# [EN World History & Pre-History] Eric's GenCon Photo Galleries



## EricNoah (Mar 1, 2004)

Hey there, folks.  Those of you who have been around for a while, or those who are perhaps interested in the history of EN World may be interested to know that I dug up the photos from my "special reports from GenCon" and posted them here at EN World.  You'll see some familiar names and faces.  Enjoy!


Eric at GenCon 2000 for the Unveiling of 3rd Edition
Eric at GenCon 2001: The first EN Forums Gathering
Eric at GenCon 2002 : The first live ENnies


----------



## Creamsteak (Mar 1, 2004)

What? No 2003 pictures?

Oh, Mr. Noah, is work going to prevent you from making it this year? I know Piratecat's stated that he most likely won't be there.


----------



## BSF (Mar 1, 2004)

Very nifty Eric!  Almost makes me wish I was going to Gen Con this year.


----------



## EricNoah (Mar 1, 2004)

Creamsteak said:
			
		

> What? No 2003 pictures?
> 
> Oh, Mr. Noah, is work going to prevent you from making it this year? I know Piratecat's stated that he most likely won't be there.

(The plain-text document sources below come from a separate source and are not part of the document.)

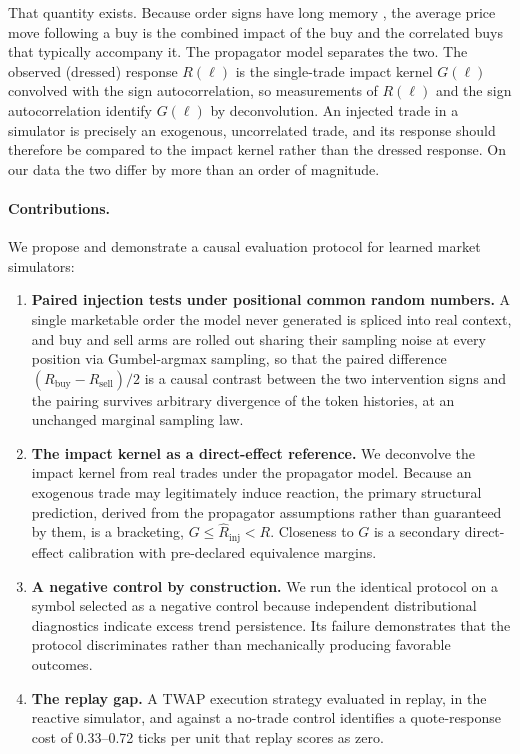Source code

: \documentclass[sigconf,anonymous]{acmart}
\newcommand{\Rl}{R(\ell)}
\newcommand{\Gl}{G(\ell)}
\begin{document}
That quantity exists. Because order signs have long memory \citep{lillofarmer2004}, the average price move following a buy is the combined impact of the buy and the correlated buys that typically accompany it. The propagator model \citep{bouchaud2004,taranto2016} separates the two. The observed (dressed) response $\Rl$ is the single-trade impact kernel $\Gl$ convolved with the sign autocorrelation, so measurements of $\Rl$ and the sign autocorrelation identify $\Gl$ by deconvolution. An injected trade in a simulator is precisely an exogenous, uncorrelated trade, and its response should therefore be compared to the impact kernel rather than the dressed response. On our data the two differ by more than an order of magnitude.

\paragraph{Contributions.} We propose and demonstrate a causal evaluation protocol for learned market simulators:
\begin{enumerate}
\item \textbf{Paired injection tests under positional common random numbers.} A single marketable order the model never generated is spliced into real context, and buy and sell arms are rolled out sharing their sampling noise at every position via Gumbel-argmax sampling, so that the paired difference $(R_{\mathrm{buy}}-R_{\mathrm{sell}})/2$ is a causal contrast between the two intervention signs and the pairing survives arbitrary divergence of the token histories, at an unchanged marginal sampling law.
\item \textbf{The impact kernel as a direct-effect reference.} We deconvolve the impact kernel from real trades under the propagator model. Because an exogenous trade may legitimately induce reaction, the primary structural prediction, derived from the propagator assumptions rather than guaranteed by them, is a bracketing, $G \le \hat{R}_{\mathrm{inj}} < R$. Closeness to $G$ is a secondary direct-effect calibration with pre-declared equivalence margins.
\item \textbf{A negative control by construction.} We run the identical protocol on a symbol selected as a negative control because independent distributional diagnostics indicate excess trend persistence. Its failure demonstrates that the protocol discriminates rather than mechanically producing favorable outcomes.
\item \textbf{The replay gap.} A TWAP execution strategy evaluated in replay, in the reactive simulator, and against a no-trade control identifies a quote-response cost of 0.33--0.72 ticks per unit that replay scores as zero.
\end{enumerate}
\end{document}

Well I only have a couple of pix from 2003.  Those are on my own site:

http://webpages.charter.net/ericnoah/noahrpg/gencon2003.htm

And, hey, you're in one!

GenCon's probably not going to happen for me this year.  Not for sure, just unlikely.


----------



## Creamsteak (Mar 1, 2004)

Damn do I look dead and like a door hit my face in that picture.

However, I do think the picture above of Rus is far funnier. You two take photos well, one because your grinning from ear to ear at any given moment, and the other because he just can't take a picture without having an awkward facial expression.

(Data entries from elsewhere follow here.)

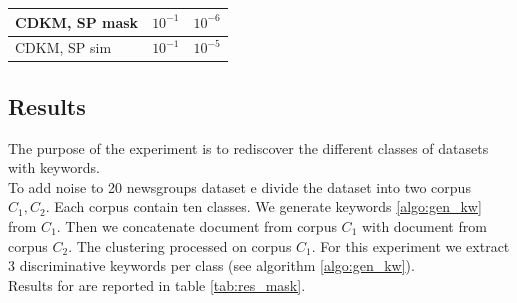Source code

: \begin{table}
{\begin{tabular}{|l|l|l|}
       CDKM, SP mask  &$10^{-1}$  &$10^{-6}$         \\ \hline
       CDKM, SP sim   &$10^{-1}$  &$10^{-5}$         \\ \hline
\end{tabular}
}
\end{table}

\subsection{\label{seq:results}Results}
The purpose of the experiment is to rediscover the different classes of 
datasets with keywords.\\
To add noise to 20 newsgroups dataset e divide the dataset into two corpus $C_1, C_2$. 
Each corpus contain ten classes. We generate keywords \ref{algo:gen_kw} 
from $C_1$. Then we concatenate document from corpus $C_1$ with document
from corpus $C_2$. The clustering processed on corpus $C_1$. For this experiment
we extract 3 discriminative keywords per class (see algorithm \ref{algo:gen_kw}).
\\Results for are reported in table \ref{tab:res_mask}.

Edit: And I'll try and get some pictures this con myself. We need to cover more angles of all things...


----------



## Morrus (Mar 1, 2004)

Your Gen Con reports are still archived here, Eric.

2000:  http://www.enworld.org/modules.php?op=modload&name=Sections&file=index&req=viewarticle&artid=25&page=1

2001: http://www.enworld.org/modules.php?op=modload&name=Sections&file=index&req=viewarticle&artid=24&page=1


----------



## Eosin the Red (Mar 1, 2004)

It is like a ride on the way back machine.


----------



## Hand of Evil (Mar 1, 2004)

memory


Midnight
Not a sound from the pavement
Has the moon lost her memory
She is smiling alone
In the lamplight
The withered leaves collect at my feet
And the wind begins to moan
Memory
All alone in the moonlight
I can smile happy your days ( i can dream of the old days)
Life was beautiful then
I remember the time i knew what happiness was
Let the memory live again
Every street lamp seems to beat
A fatalistic warning
Someone mutters and the street lamp gutters
And soon it will be morning
Daylight
I must wait for the sunrise
I must think of a new life
And i mustn't give in
When the dawn comes
Tonight will be a memory too
And a new day will begin

Burnt out ends of smoky days
The still cold smell of morning
A street lamp dies ,another night is over
Another day is dawning
Touch me,
It is so easy to leave me
All alone with the memory
Of my days in the sun
If you touch me,
You'll understand what happiness is
Look, a new day has begun...


----------